*Your goal*
I would like each line of the data that holds the word "Criminal" copied out.

*Records for the exercise*

§ §

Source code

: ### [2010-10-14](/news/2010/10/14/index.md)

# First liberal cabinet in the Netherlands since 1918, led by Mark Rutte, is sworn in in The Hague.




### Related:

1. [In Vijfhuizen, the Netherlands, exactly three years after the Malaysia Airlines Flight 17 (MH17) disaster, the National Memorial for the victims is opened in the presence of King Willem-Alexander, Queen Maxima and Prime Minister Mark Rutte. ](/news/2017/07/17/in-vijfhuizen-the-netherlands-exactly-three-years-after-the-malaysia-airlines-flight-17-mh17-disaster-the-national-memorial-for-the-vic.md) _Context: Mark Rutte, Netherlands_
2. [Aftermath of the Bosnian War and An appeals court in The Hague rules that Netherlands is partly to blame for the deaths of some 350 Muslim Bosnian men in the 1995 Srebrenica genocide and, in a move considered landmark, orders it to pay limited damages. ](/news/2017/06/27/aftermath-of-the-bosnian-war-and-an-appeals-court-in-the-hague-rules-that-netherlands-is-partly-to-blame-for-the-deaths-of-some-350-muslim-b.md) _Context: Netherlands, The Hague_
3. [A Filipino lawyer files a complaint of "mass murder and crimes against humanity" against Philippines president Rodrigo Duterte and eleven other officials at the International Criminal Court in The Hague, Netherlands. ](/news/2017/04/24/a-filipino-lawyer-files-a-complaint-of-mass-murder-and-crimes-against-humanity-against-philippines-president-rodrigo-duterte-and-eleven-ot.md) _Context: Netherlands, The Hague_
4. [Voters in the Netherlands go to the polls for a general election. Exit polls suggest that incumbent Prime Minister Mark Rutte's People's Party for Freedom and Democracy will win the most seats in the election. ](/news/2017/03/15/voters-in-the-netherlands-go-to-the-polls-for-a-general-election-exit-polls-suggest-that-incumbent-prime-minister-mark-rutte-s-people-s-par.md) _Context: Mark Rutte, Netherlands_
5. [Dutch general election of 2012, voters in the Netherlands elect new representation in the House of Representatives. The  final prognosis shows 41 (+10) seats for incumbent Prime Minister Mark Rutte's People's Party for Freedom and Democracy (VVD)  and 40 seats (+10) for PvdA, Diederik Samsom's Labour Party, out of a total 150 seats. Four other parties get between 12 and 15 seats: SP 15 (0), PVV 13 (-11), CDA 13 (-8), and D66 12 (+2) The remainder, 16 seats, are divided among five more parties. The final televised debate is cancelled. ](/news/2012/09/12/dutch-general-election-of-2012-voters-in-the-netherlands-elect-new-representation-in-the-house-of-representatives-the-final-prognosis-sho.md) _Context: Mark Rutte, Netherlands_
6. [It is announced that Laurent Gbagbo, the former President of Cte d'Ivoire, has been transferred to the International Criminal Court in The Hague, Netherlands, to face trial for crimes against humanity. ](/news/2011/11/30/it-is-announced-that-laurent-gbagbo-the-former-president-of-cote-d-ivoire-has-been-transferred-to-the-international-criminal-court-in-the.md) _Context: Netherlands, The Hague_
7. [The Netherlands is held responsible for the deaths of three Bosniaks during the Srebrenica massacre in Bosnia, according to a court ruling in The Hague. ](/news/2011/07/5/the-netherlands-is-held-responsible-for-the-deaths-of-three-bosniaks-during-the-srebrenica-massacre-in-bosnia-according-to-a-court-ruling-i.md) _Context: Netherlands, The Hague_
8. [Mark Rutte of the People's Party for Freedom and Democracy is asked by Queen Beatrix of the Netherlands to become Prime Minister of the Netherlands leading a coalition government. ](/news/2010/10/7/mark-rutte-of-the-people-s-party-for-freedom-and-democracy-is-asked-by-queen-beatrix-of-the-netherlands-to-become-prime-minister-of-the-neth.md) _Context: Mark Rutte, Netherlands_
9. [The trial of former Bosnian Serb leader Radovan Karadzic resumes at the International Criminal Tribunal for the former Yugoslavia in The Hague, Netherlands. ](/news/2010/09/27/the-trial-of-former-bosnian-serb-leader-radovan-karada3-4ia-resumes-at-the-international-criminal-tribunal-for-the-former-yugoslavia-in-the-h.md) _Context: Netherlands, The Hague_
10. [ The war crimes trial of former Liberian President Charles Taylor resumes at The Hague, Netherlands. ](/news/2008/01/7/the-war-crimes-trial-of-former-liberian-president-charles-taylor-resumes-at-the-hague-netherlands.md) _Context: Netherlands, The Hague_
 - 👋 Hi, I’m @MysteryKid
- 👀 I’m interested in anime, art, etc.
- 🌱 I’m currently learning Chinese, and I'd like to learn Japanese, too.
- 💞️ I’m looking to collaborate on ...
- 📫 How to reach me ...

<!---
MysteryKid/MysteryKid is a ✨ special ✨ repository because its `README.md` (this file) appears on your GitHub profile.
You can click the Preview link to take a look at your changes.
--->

§ §

*Solution to this task*
3. [A Filipino lawyer files a complaint of "mass murder and crimes against humanity" against Philippines president Rodrigo Duterte and eleven other officials at the International Criminal Court in The Hague, Netherlands. ](/news/2017/04/24/a-filipino-lawyer-files-a-complaint-of-mass-murder-and-crimes-against-humanity-against-philippines-president-rodrigo-duterte-and-eleven-ot.md) _Context: Netherlands, The Hague_
6. [It is announced that Laurent Gbagbo, the former President of Cte d'Ivoire, has been transferred to the International Criminal Court in The Hague, Netherlands, to face trial for crimes against humanity. ](/news/2011/11/30/it-is-announced-that-laurent-gbagbo-the-former-president-of-cote-d-ivoire-has-been-transferred-to-the-international-criminal-court-in-the.md) _Context: Netherlands, The Hague_
9. [The trial of former Bosnian Serb leader Radovan Karadzic resumes at the International Criminal Tribunal for the former Yugoslavia in The Hague, Netherlands. ](/news/2010/09/27/the-trial-of-former-bosnian-serb-leader-radovan-karada3-4ia-resumes-at-the-international-criminal-tribunal-for-the-former-yugoslavia-in-the-h.md) _Context: Netherlands, The Hague_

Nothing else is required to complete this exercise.